Brief> Copy out all the lines of the data precisely, omitting any pictures.
=======
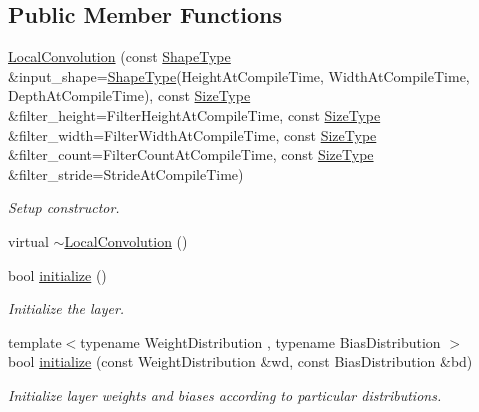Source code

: \subsection*{Public Member Functions}
\begin{DoxyCompactItemize}
\item 
\hyperlink{classffnn_1_1layer_1_1_local_convolution_a54cd9bb2643136fccae8e8ca799603b1}{Local\-Convolution} (const \hyperlink{classffnn_1_1layer_1_1internal_1_1_interface_a945709b1d0ea54a51539b80d04485f5f}{Shape\-Type} \&input\-\_\-shape=\hyperlink{classffnn_1_1layer_1_1internal_1_1_interface_a945709b1d0ea54a51539b80d04485f5f}{Shape\-Type}(Height\-At\-Compile\-Time, Width\-At\-Compile\-Time, Depth\-At\-Compile\-Time), const \hyperlink{classffnn_1_1layer_1_1internal_1_1_interface_af0567642f60c65b5e87067226a54174b}{Size\-Type} \&filter\-\_\-height=Filter\-Height\-At\-Compile\-Time, const \hyperlink{classffnn_1_1layer_1_1internal_1_1_interface_af0567642f60c65b5e87067226a54174b}{Size\-Type} \&filter\-\_\-width=Filter\-Width\-At\-Compile\-Time, const \hyperlink{classffnn_1_1layer_1_1internal_1_1_interface_af0567642f60c65b5e87067226a54174b}{Size\-Type} \&filter\-\_\-count=Filter\-Count\-At\-Compile\-Time, const \hyperlink{classffnn_1_1layer_1_1internal_1_1_interface_af0567642f60c65b5e87067226a54174b}{Size\-Type} \&filter\-\_\-stride=Stride\-At\-Compile\-Time)
\begin{DoxyCompactList}\small\item\em Setup constructor. \end{DoxyCompactList}\item 
virtual \hyperlink{classffnn_1_1layer_1_1_local_convolution_aed4220121d8fd239fd4987dd423b57c5}{$\sim$\-Local\-Convolution} ()
\item 
bool \hyperlink{classffnn_1_1layer_1_1_local_convolution_ab9d84aaa24b480b95e85e2bc7c717eae}{initialize} ()
\begin{DoxyCompactList}\small\item\em Initialize the layer. \end{DoxyCompactList}\item 
{\footnotesize template$<$typename Weight\-Distribution , typename Bias\-Distribution $>$ }\\bool \hyperlink{classffnn_1_1layer_1_1_local_convolution_a584556bdf0f8c19834dad73f170f7f3a}{initialize} (const Weight\-Distribution \&wd, const Bias\-Distribution \&bd)
\begin{DoxyCompactList}\small\item\em Initialize layer weights and biases according to particular distributions. \end{DoxyCompactList}\item 

\end{DoxyCompactItemize}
=======
Your response>
Source code

: \subsection*{Public Member Functions}
\begin{DoxyCompactItemize}
\item 
\hyperlink{classffnn_1_1layer_1_1_local_convolution_a54cd9bb2643136fccae8e8ca799603b1}{Local\-Convolution} (const \hyperlink{classffnn_1_1layer_1_1internal_1_1_interface_a945709b1d0ea54a51539b80d04485f5f}{Shape\-Type} \&input\-\_\-shape=\hyperlink{classffnn_1_1layer_1_1internal_1_1_interface_a945709b1d0ea54a51539b80d04485f5f}{Shape\-Type}(Height\-At\-Compile\-Time, Width\-At\-Compile\-Time, Depth\-At\-Compile\-Time), const \hyperlink{classffnn_1_1layer_1_1internal_1_1_interface_af0567642f60c65b5e87067226a54174b}{Size\-Type} \&filter\-\_\-height=Filter\-Height\-At\-Compile\-Time, const \hyperlink{classffnn_1_1layer_1_1internal_1_1_interface_af0567642f60c65b5e87067226a54174b}{Size\-Type} \&filter\-\_\-width=Filter\-Width\-At\-Compile\-Time, const \hyperlink{classffnn_1_1layer_1_1internal_1_1_interface_af0567642f60c65b5e87067226a54174b}{Size\-Type} \&filter\-\_\-count=Filter\-Count\-At\-Compile\-Time, const \hyperlink{classffnn_1_1layer_1_1internal_1_1_interface_af0567642f60c65b5e87067226a54174b}{Size\-Type} \&filter\-\_\-stride=Stride\-At\-Compile\-Time)
\begin{DoxyCompactList}\small\item\em Setup constructor. \end{DoxyCompactList}\item 
virtual \hyperlink{classffnn_1_1layer_1_1_local_convolution_aed4220121d8fd239fd4987dd423b57c5}{$\sim$\-Local\-Convolution} ()
\item 
bool \hyperlink{classffnn_1_1layer_1_1_local_convolution_ab9d84aaa24b480b95e85e2bc7c717eae}{initialize} ()
\begin{DoxyCompactList}\small\item\em Initialize the layer. \end{DoxyCompactList}\item 
{\footnotesize template$<$typename Weight\-Distribution , typename Bias\-Distribution $>$ }\\bool \hyperlink{classffnn_1_1layer_1_1_local_convolution_a584556bdf0f8c19834dad73f170f7f3a}{initialize} (const Weight\-Distribution \&wd, const Bias\-Distribution \&bd)
\begin{DoxyCompactList}\small\item\em Initialize layer weights and biases according to particular distributions. \end{DoxyCompactList}\item 

\end{DoxyCompactItemize}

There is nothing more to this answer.